# Joey 4K vs Hopper 3 for HT



## bmcleod (May 13, 2006)

We have a Hopper 3 in our main system and a Joey 4K in the master and guest bedrooms. I’ve just built a new Credenza for all the HT gear (and new UHD TV!), and the one thing that still annoys me is the noise coming from the Hopper 3 (my wife and I still both have reasonably sensitive hearing). We’re considering moving the Hopper to the guest room (where our main guest doesn’t hear very well) and using the Joey 4K with the main system.

Is there any technical disadvantage (UHD picture, surround formats, HDMI Handshaking, MoCA speed, etc.) with making this change and using the Joey 4K instead of the Hopper 3 in our main and most demanding system?


----------



## P Smith (Jul 25, 2002)

"the noise"... if you mean LF humming, then start looking for ground loop issue


----------



## FarmerBob (Nov 28, 2002)

I had a new H3 swapped out because there was a noise coming from it that was reminiscent of a bad or failing fan or hard drive. It was coming from the box as a whole and I could not define a source such as a fan. So SolidSignal, where I got it, thought it would be prudent to swap out the box. The new one makes the same noise. Sounds (arg) like these are noisy boxes.


----------



## bmcleod (May 13, 2006)

P Smith said:


> "the noise"... if you mean LF humming, then start looking for ground loop issue


No, I'm familiar with ground loops, it's not a hum through the system, I can hear it with everything powered down.


FarmerBob said:


> I had a new H3 swapped out because there was a noise coming from it that was reminiscent of a bad or failing fan or hard drive. It was coming from the box as a whole and I could not define a source such as a fan. So SolidSignal, where I got it, thought it would be prudent to swap out the box. The new one makes the same noise. Sounds (arg) like these are noisy boxes.

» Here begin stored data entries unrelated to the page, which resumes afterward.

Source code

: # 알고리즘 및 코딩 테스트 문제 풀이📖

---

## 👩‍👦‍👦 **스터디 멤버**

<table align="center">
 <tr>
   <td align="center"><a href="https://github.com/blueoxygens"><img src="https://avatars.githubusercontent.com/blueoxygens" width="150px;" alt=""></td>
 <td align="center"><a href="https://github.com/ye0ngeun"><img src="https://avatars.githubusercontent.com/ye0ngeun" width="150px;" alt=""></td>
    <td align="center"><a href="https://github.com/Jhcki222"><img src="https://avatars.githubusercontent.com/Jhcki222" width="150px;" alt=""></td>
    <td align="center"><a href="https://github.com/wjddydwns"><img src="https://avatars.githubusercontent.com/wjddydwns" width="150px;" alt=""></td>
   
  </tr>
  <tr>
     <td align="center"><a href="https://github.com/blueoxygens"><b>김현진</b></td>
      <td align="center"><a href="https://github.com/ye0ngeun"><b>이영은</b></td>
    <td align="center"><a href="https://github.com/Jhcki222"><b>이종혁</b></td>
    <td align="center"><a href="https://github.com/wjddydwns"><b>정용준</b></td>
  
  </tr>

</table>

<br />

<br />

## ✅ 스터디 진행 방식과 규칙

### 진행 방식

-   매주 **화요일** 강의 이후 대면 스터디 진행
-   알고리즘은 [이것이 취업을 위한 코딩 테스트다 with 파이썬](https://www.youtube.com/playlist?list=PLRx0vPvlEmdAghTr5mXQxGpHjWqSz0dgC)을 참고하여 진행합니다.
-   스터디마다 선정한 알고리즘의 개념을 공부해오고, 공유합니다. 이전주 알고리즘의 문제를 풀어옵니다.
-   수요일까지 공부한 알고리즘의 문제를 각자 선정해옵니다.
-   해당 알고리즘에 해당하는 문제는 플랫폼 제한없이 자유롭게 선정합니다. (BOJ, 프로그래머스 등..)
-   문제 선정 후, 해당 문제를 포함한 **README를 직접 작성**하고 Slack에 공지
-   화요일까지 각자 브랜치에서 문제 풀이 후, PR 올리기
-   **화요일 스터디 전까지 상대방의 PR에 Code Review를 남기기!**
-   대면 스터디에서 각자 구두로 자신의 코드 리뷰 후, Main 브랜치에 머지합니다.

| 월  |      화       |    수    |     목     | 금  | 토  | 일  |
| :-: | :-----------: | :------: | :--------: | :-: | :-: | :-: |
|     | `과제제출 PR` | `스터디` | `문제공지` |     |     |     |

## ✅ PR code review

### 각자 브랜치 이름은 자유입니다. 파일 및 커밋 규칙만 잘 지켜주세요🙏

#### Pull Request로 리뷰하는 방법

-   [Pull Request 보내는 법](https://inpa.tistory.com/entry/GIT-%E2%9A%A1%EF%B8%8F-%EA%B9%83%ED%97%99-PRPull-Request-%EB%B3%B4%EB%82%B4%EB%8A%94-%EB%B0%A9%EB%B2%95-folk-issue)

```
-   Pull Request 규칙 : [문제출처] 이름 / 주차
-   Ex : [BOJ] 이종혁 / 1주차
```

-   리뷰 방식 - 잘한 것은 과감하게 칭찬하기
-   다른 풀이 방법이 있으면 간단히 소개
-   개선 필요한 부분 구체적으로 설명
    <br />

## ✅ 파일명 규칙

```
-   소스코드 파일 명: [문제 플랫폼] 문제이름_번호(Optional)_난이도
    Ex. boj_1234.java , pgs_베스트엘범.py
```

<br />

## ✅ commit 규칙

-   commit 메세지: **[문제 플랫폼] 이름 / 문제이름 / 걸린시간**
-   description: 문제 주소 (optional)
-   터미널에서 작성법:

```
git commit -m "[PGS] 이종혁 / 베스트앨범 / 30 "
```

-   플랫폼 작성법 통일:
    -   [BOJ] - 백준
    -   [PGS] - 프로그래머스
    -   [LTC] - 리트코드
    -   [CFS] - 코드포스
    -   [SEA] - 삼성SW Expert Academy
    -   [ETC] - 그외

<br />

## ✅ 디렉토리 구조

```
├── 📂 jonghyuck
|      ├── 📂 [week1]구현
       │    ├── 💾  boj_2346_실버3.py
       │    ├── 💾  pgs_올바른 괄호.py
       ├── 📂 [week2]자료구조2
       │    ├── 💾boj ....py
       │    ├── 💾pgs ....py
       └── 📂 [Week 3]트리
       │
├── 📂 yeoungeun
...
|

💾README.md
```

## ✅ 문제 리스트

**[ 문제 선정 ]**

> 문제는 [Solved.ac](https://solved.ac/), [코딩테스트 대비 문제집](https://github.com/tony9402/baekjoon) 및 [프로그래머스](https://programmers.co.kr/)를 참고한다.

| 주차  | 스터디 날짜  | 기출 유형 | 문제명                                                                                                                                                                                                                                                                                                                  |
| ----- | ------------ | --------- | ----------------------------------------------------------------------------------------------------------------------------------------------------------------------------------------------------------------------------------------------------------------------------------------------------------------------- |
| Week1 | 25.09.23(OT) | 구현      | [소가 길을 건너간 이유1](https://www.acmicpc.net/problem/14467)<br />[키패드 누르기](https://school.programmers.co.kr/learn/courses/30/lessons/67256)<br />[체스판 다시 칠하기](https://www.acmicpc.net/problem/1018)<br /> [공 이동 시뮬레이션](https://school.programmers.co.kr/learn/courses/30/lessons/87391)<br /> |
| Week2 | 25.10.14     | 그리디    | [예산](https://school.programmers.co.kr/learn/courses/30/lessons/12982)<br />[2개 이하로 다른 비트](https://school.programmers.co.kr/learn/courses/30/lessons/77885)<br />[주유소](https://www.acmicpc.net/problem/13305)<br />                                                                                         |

Yes, I don't think my unit is abnormal or I would try to have it exchanged. They all make noise, and I'm just as likely to get a noisier one. So my solution is to move the noise where I can't hear it.

Any input on my question?


----------



## P Smith (Jul 25, 2002)

Sure, you can get J4k and swap boxes, it just will increase your monthly fee


----------



## patmurphey (Dec 21, 2006)

4k Joey does not do HDR at this time. Hopper3 is not noisy to people with normal hearing frequency range. If hypersensitive hearing is the issue, I doubt that the Hopper3 makes any more noise than any "computer" box. Shielding the noise is likely a better solution than the 4k Joey, because it looks like any present and future Disk 4k will need HDR support. A future HDR version of the 4k Joey seems to be in order.

(P Smith - He's talking about swapping locations, not adding another Joey - no fee involved.)


----------



## bmcleod (May 13, 2006)

patmurphey said:


> 4k Joey does not do HDR at this time. Hopper3 is not noisy to people with normal hearing frequency range. If hypersensitive hearing is the issue, I doubt that the Hopper3 makes any more noise than any "computer" box. Shielding the noise is likely a better solution than the 4k Joey, because it looks like any present and future Disk 4k will need HDR support. A future HDR version of the 4k Joey seems to be in order.
> 
> (P Smith - He's talking about swapping locations, not adding another Joey - no fee involved.)


Thank you for the HDR info, that's what I was looking for, and yes, we already have a Hopper 3 and (2) Joey 4K's. My wife first suggested we put the Hopper in the network closet and run a long HDMI cable. However that would be problematic for 4K & HDR, and would require HDBaseT or an expensive active cable (not to mention pulling it).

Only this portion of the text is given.